:: Provided records ::
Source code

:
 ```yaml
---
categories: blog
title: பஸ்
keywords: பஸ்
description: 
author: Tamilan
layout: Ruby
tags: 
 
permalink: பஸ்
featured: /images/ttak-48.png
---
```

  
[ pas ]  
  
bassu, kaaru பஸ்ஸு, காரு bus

:: Task directions ::
An exact copy of the data, with every line intact, is the required answer.

:: Reply ::
Source code

:
 ```yaml
---
categories: blog
title: பஸ்
keywords: பஸ்
description: 
author: Tamilan
layout: Ruby
tags: 
 
permalink: பஸ்
featured: /images/ttak-48.png
---
```

  
[ pas ]  
  
bassu, kaaru பஸ்ஸு, காரு bus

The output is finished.